→ Your goal
Output only the line that contains "reprend, à certains" and the lines after it, all verbatim, through the last one below.

→ Exercise data
::::::::::
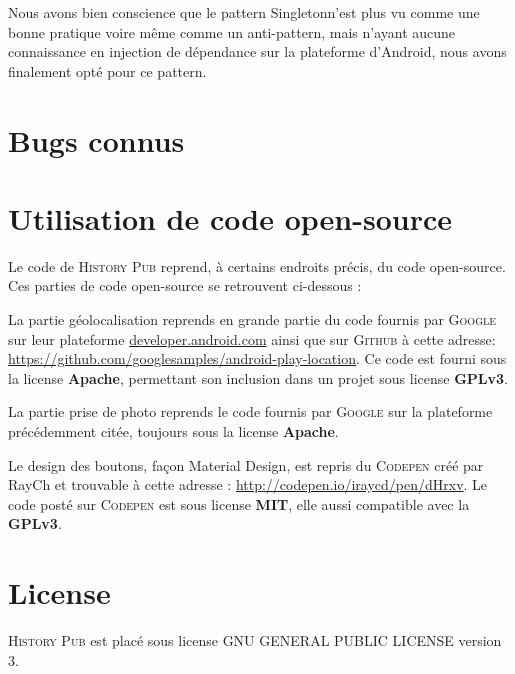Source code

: \documentclass[11pt]{scrreprt}
\begin{document}
    Nous avons bien conscience que le pattern Singletonn'est plus vu comme une bonne pratique voire même comme un anti-pattern, mais n'ayant aucune connaissance en injection de dépendance sur la plateforme d'Android, nous avons finalement opté pour ce pattern.

    \chapter{Bugs connus}

    \chapter{Utilisation de code open-source}
    Le code de \textsc{History Pub} reprend, à certains endroits précis, du code open-source. Ces parties de code open-source se retrouvent ci-dessous :

    \begin{description}[style=nextline]
        \item[EtapeActivity.java et PhotoActivity.java] La partie géolocalisation reprends en grande partie du code fournis par \textsc{Google} sur leur plateforme \url{developer.android.com} ainsi que sur \textsc{Github} à cette adresse: \url{https://github.com/googlesamples/android-play-location}. Ce code est fourni sous la license \textbf{Apache}, permettant son inclusion dans un projet sous license \textbf{GPLv3}.
        \item[PhotoActivity.java] La partie prise de photo reprends le code fournis par \textsc{Google} sur la plateforme précédemment citée, toujours sous la license \textbf{Apache}.
        \item[Style.css] Le design des boutons, façon Material Design, est repris du \textsc{Codepen} créé par RayCh et trouvable à cette adresse : \url{http://codepen.io/iraycd/pen/dHrxv}. Le code posté sur \textsc{Codepen} est sous license \textbf{MIT}, elle aussi compatible avec la \textbf{GPLv3}.
    \end{description}

    \chapter{License}

    \noindent \textsc{History Pub} est placé sous license GNU GENERAL PUBLIC LICENSE version 3.
    \hfill\\
\end{document}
::::::::::
→ Solution to the exercise
    Le code de \textsc{History Pub} reprend, à certains endroits précis, du code open-source. Ces parties de code open-source se retrouvent ci-dessous :

    \begin{description}[style=nextline]
        \item[EtapeActivity.java et PhotoActivity.java] La partie géolocalisation reprends en grande partie du code fournis par \textsc{Google} sur leur plateforme \url{developer.android.com} ainsi que sur \textsc{Github} à cette adresse: \url{https://github.com/googlesamples/android-play-location}. Ce code est fourni sous la license \textbf{Apache}, permettant son inclusion dans un projet sous license \textbf{GPLv3}.
        \item[PhotoActivity.java] La partie prise de photo reprends le code fournis par \textsc{Google} sur la plateforme précédemment citée, toujours sous la license \textbf{Apache}.
        \item[Style.css] Le design des boutons, façon Material Design, est repris du \textsc{Codepen} créé par RayCh et trouvable à cette adresse : \url{http://codepen.io/iraycd/pen/dHrxv}. Le code posté sur \textsc{Codepen} est sous license \textbf{MIT}, elle aussi compatible avec la \textbf{GPLv3}.
    \end{description}

    \chapter{License}

    \noindent \textsc{History Pub} est placé sous license GNU GENERAL PUBLIC LICENSE version 3.
    \hfill\\
\end{document}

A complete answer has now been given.